* [Exercise data]
□ □ □

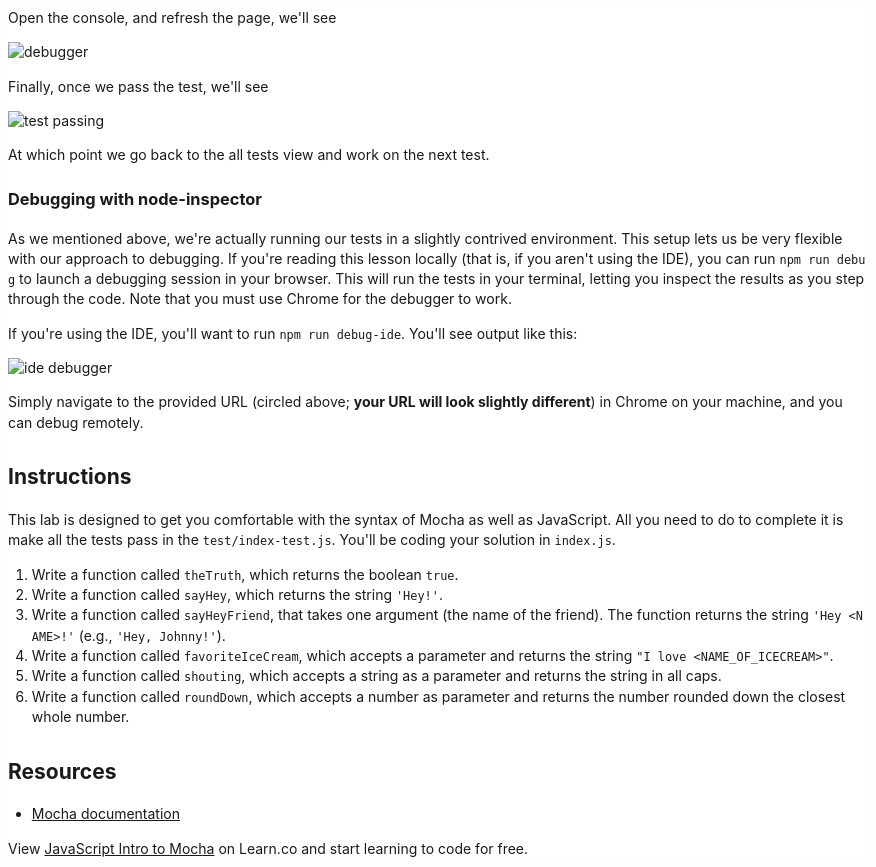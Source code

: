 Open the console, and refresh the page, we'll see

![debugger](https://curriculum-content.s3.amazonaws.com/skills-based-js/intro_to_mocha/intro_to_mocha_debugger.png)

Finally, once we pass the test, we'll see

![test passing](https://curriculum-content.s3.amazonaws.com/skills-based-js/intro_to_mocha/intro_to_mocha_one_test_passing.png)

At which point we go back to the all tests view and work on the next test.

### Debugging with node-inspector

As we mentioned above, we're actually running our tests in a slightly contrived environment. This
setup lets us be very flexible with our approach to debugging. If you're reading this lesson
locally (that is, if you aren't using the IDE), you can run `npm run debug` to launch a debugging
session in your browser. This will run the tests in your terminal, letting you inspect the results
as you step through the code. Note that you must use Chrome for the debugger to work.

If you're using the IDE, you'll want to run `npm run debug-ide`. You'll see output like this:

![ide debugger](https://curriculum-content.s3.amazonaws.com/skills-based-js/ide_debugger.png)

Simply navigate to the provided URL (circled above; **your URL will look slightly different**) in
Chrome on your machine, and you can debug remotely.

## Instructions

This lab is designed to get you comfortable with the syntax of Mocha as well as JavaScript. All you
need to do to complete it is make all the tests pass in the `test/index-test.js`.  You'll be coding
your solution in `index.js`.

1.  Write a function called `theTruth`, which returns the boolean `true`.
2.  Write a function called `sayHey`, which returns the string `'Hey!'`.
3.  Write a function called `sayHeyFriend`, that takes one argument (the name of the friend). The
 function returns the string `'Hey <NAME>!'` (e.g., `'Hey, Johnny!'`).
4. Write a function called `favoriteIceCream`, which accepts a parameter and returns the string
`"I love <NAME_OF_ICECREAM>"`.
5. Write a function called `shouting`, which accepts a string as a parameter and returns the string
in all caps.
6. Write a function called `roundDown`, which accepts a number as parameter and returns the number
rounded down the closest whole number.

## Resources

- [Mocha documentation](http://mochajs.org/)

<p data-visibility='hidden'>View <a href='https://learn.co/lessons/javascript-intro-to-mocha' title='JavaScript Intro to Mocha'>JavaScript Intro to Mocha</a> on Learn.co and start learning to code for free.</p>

□ □ □

From the entries above, return exactly the line containing "## Instructions", the line containing "6. Write a function", and all lines between, and nothing else.

## Instructions

This lab is designed to get you comfortable with the syntax of Mocha as well as JavaScript. All you
need to do to complete it is make all the tests pass in the `test/index-test.js`.  You'll be coding
your solution in `index.js`.

1.  Write a function called `theTruth`, which returns the boolean `true`.
2.  Write a function called `sayHey`, which returns the string `'Hey!'`.
3.  Write a function called `sayHeyFriend`, that takes one argument (the name of the friend). The
 function returns the string `'Hey <NAME>!'` (e.g., `'Hey, Johnny!'`).
4. Write a function called `favoriteIceCream`, which accepts a parameter and returns the string
`"I love <NAME_OF_ICECREAM>"`.
5. Write a function called `shouting`, which accepts a string as a parameter and returns the string
in all caps.
6. Write a function called `roundDown`, which accepts a number as parameter and returns the number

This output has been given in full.